Contrast of “do unto others” and pleasure activity: When I contrast the “do unto others” exercise with a “pleasurable” sensory experience I find some similarities in my emotions, behavior and thought processes but I found more things that were not similar.

This past week during my most stressful time I really had a craving for chocolate.  I decided to eat a chocolate “kiss”.  It was very good but I wanted more…it really wasn’t totally satisfying.  The satisfaction left almost immediately after swallowing. Sure it made me feel good for a moment; it helped me forget my stress…for a moment.  It made me a little energized (the caffeine kick?) for a while.  All in all it did not do much for me…except add calories.  Something else I enjoy doing when I am stressed is getting a back rub or foot rub.  The problem is getting someone in my family to do this for me without having to give it back (very selfish of me).  When I received a back rub from my husband it did help me feel more relaxed and some of the tension and anxiety left.

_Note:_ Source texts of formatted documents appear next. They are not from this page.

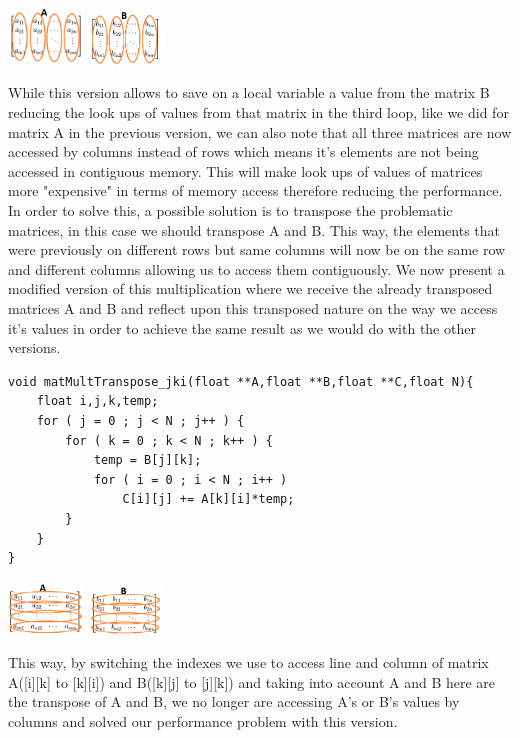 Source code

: \documentclass[journal]{IEEEtran}
\begin{document}
\includegraphics[width=0.15\textwidth, left]{A_column.png}
\includegraphics[width=0.15\textwidth, right]{B_column.png}

While this version allows to save on a local variable a value from the matrix B reducing the look ups of values from that matrix in the third loop, like we did for matrix A in the previous version, we can also note that all three matrices are now accessed by columns instead of rows which means it's elements are not being accessed in contiguous memory.  This will make look ups of values of matrices more "expensive" in terms of memory access therefore reducing the performance. In order to solve this, a possible solution is to transpose the problematic matrices, in this case we should transpose A and B. This way, the elements that were previously on different rows but same columns will now be on the same row and different columns allowing us to access them contiguously. We now present a modified version of this multiplication where we receive the already transposed matrices A and B and reflect upon this transposed nature on the way we access it's values in order to achieve the same result as we would do with the other versions.
\begin{lstlisting}
void matMultTranspose_jki(float **A,float **B,float **C,float N){
    float i,j,k,temp;
    for ( j = 0 ; j < N ; j++ ) {
        for ( k = 0 ; k < N ; k++ ) {
            temp = B[j][k];
            for ( i = 0 ; i < N ; i++ )
                C[i][j] += A[k][i]*temp;
        }
    }
}
\end{lstlisting}

\includegraphics[width=0.15\textwidth, left]{A_row.png}
\includegraphics[width=0.15\textwidth, right]{B_row.png}

This way, by switching the indexes we use to access line and column of matrix A([i][k] to [k][i]) and B([k][j] to [j][k]) and taking into account A and B here are the transpose of A and B, we no longer are accessing A's or B's values by columns and solved our performance problem with this version.\\
\end{document}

Afterwards, I did feel more able to relax enough to accomplish more of my tasks.  Interestingly, this also helped me feel more hopeful and happy.  My self-talk was also more positive.  I realized that some “sensory” activities do help me quite a bit.  These usually involve an activity that helps me to slow down, relax or space out.  These activities do not stay with me as long as the “do unto others” and I will probably not remember them next month or maybe I will even forget by next week.  The more “philanthropic” activities will more likely stay with me for a lifetime in some form or another either by changing the way I think, feel, and behave.  Yet, I probably need more sensory experiences every day then I do philanthropic experiences.  Although, I do need both no matter how small and brief.  The philanthropic event sometimes needs more effort and the sensory one usually does not.  The philanthropic event takes me out of myself and brings me into someone else’s world while the sensory actions place my wants and pleasures as a priority.  I have realized that sensory is more self-focused and philanthropic is more other-focused.  For me, depending on the circumstances, I notice that at times I need to be self-focused and care about my own needs and other times I need to reach out and go outside myself to become aware of my environment and give to those around me.  It seems as if both are needed for a healthy emotional life.